Now, there's an intermediate position here: You can turn off glob expansion temporarily, but keep string splitting in place:
set -f # disable all globbing
for x in $foo; do # expand without globbing
...
done
set +f # turn globbing back on
Note that the behavior of this won't necessarily be predictable unless you control the value of the variable IFS
, which controls which characters string-splitting occurs on.
If you want to build an array, you can do that:
array=( "first element" "second element" "third element" )

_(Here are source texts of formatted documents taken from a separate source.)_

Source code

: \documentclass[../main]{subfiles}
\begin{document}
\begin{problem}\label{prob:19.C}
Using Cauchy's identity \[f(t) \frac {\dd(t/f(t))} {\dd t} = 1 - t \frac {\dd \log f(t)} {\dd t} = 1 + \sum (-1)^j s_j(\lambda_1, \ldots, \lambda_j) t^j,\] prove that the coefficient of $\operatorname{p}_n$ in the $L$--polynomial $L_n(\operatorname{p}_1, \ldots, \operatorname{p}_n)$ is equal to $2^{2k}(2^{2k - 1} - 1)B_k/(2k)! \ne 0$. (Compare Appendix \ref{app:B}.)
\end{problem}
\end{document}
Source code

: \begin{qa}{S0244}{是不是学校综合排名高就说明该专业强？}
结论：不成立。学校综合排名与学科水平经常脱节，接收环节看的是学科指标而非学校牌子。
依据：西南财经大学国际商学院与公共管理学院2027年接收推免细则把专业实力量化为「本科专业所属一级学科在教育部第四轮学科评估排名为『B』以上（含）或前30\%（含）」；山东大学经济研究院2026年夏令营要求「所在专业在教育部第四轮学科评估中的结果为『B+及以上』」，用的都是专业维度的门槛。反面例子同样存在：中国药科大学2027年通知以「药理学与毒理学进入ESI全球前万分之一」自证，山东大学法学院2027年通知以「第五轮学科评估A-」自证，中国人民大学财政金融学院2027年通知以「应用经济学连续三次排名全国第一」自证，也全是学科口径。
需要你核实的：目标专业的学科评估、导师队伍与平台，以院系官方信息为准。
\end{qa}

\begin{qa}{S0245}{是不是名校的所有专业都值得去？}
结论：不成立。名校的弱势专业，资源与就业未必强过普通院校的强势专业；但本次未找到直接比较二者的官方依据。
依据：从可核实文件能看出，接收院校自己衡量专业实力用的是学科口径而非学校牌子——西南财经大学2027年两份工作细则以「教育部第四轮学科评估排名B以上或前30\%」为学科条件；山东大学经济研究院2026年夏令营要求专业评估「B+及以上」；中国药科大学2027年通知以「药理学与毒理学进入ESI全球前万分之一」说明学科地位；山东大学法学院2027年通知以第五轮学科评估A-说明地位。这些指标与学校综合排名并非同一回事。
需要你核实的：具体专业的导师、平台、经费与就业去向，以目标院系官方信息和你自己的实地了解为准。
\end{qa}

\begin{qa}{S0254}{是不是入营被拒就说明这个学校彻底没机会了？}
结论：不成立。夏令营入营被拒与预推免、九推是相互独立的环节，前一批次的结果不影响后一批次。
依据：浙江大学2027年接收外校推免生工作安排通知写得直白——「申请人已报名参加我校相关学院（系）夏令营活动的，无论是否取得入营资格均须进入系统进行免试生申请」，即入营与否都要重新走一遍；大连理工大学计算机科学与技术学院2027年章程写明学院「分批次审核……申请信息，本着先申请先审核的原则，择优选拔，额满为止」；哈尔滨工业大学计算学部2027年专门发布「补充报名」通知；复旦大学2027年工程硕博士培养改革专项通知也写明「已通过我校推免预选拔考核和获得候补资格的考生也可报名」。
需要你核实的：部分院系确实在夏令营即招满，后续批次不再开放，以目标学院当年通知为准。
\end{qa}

for x in "${array[@]}"; do ...
...and in that case you can use for
safely.
Upvotes: 0
Reputation: 20032
Use find for finding files:
#!/bin/bash
find "$1" -type f -executable -maxdepth 1 | wc -l
Upvotes: 0
Reputation: 6171
The solution to this should not under any circumstance involve ls
.
You can iterate the files with a for-loop and use an -x
test to determine if files are executable. However, directories are usually executable too (if they're not, you cannot enter them, e.g. with cd
), so depending on whether you want to include directories in the result, you may need a -d
test too. Example:
for file in ./*; do
if [[ -x $file && ! -d $file ]]; then
printf '<%s> is an executable file that is not a directory\n' "$file"
(( count++ ))
fi
done
printf '%d executable files found\n' "$count"
As for the second question:
... done < <(ls -F $1) ^ |_ I know that this means redirect to file to loop Does the second < mean that we are redirecting the standard input file? (this might be a stupid question)
<(...)
is process substitution, and gets replaced by a filename to an fd or named pipe (depending on what the operating system supports). Any process that reads from this fd or named pipe, will get the output (stdout) of the command within <(...)
You can see this by using it with echo:
$ echo <(true) # turns into echo /dev/fd/63
/dev/fd/63
So in your case, done < <(ls...)
turns into something like done < /dev/fd/63
, which is the standard file redirection you're already familiar with.